*WORK ITEM*
Copy the records below exactly as they are written.

■ ■ ■ ■ ■

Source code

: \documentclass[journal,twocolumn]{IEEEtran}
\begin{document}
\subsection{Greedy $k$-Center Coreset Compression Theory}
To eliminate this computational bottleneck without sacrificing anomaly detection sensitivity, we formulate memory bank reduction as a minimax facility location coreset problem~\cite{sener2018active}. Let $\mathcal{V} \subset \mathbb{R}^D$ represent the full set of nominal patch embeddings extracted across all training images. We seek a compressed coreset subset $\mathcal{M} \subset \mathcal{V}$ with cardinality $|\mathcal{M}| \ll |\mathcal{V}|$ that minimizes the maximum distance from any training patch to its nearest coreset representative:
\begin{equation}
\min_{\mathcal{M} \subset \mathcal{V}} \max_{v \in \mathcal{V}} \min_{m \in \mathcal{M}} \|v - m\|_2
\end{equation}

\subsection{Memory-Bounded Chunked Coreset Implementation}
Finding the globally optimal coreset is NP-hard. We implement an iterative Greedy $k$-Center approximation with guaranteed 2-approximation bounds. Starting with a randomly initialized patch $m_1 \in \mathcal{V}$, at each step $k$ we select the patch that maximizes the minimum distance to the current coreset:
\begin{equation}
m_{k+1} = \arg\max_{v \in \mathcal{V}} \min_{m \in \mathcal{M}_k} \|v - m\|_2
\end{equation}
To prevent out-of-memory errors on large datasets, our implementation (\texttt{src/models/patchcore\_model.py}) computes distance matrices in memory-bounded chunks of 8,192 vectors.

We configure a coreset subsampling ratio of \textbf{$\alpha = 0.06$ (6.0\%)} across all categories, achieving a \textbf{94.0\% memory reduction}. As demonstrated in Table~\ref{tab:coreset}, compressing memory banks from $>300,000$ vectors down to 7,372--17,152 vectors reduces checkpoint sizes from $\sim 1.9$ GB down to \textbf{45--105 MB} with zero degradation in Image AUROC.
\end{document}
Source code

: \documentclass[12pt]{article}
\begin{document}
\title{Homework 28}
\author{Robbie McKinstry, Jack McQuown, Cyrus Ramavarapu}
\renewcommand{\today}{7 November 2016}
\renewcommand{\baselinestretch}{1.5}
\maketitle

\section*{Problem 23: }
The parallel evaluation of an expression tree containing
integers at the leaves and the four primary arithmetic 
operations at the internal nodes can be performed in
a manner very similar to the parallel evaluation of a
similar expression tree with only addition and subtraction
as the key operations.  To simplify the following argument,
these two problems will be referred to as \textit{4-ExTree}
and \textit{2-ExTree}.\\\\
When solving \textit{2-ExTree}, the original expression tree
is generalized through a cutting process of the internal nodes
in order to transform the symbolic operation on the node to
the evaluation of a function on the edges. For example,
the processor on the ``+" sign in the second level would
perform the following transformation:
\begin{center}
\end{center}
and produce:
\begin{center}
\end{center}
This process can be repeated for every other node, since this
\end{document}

■ ■ ■ ■ ■

*ANSWER BELOW*
Source code

: \documentclass[journal,twocolumn]{IEEEtran}
\begin{document}
\subsection{Greedy $k$-Center Coreset Compression Theory}
To eliminate this computational bottleneck without sacrificing anomaly detection sensitivity, we formulate memory bank reduction as a minimax facility location coreset problem~\cite{sener2018active}. Let $\mathcal{V} \subset \mathbb{R}^D$ represent the full set of nominal patch embeddings extracted across all training images. We seek a compressed coreset subset $\mathcal{M} \subset \mathcal{V}$ with cardinality $|\mathcal{M}| \ll |\mathcal{V}|$ that minimizes the maximum distance from any training patch to its nearest coreset representative:
\begin{equation}
\min_{\mathcal{M} \subset \mathcal{V}} \max_{v \in \mathcal{V}} \min_{m \in \mathcal{M}} \|v - m\|_2
\end{equation}

\subsection{Memory-Bounded Chunked Coreset Implementation}
Finding the globally optimal coreset is NP-hard. We implement an iterative Greedy $k$-Center approximation with guaranteed 2-approximation bounds. Starting with a randomly initialized patch $m_1 \in \mathcal{V}$, at each step $k$ we select the patch that maximizes the minimum distance to the current coreset:
\begin{equation}
m_{k+1} = \arg\max_{v \in \mathcal{V}} \min_{m \in \mathcal{M}_k} \|v - m\|_2
\end{equation}
To prevent out-of-memory errors on large datasets, our implementation (\texttt{src/models/patchcore\_model.py}) computes distance matrices in memory-bounded chunks of 8,192 vectors.

We configure a coreset subsampling ratio of \textbf{$\alpha = 0.06$ (6.0\%)} across all categories, achieving a \textbf{94.0\% memory reduction}. As demonstrated in Table~\ref{tab:coreset}, compressing memory banks from $>300,000$ vectors down to 7,372--17,152 vectors reduces checkpoint sizes from $\sim 1.9$ GB down to \textbf{45--105 MB} with zero degradation in Image AUROC.
\end{document}
Source code

: \documentclass[12pt]{article}
\begin{document}
\title{Homework 28}
\author{Robbie McKinstry, Jack McQuown, Cyrus Ramavarapu}
\renewcommand{\today}{7 November 2016}
\renewcommand{\baselinestretch}{1.5}
\maketitle

\section*{Problem 23: }
The parallel evaluation of an expression tree containing
integers at the leaves and the four primary arithmetic 
operations at the internal nodes can be performed in
a manner very similar to the parallel evaluation of a
similar expression tree with only addition and subtraction
as the key operations.  To simplify the following argument,
these two problems will be referred to as \textit{4-ExTree}
and \textit{2-ExTree}.\\\\
When solving \textit{2-ExTree}, the original expression tree
is generalized through a cutting process of the internal nodes
in order to transform the symbolic operation on the node to
the evaluation of a function on the edges. For example,
the processor on the ``+" sign in the second level would
perform the following transformation:
\begin{center}
\end{center}
and produce:
\begin{center}
\end{center}
This process can be repeated for every other node, since this
\end{document}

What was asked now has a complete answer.